▸ **Exercise instructions**
Lines with "includegraphics" in the entries below: count them and reply with the number alone.

▸ **Data records**
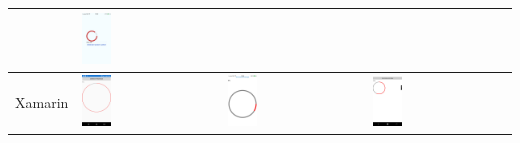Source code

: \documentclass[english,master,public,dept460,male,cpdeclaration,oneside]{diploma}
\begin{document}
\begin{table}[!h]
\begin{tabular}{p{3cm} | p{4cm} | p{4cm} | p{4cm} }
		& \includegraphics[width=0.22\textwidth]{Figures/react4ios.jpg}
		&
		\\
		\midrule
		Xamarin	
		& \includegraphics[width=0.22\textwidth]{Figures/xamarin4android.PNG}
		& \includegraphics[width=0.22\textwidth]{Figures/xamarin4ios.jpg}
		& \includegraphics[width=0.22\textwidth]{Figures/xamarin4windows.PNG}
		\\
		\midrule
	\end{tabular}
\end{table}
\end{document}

▸ **Answer for this exercise**
4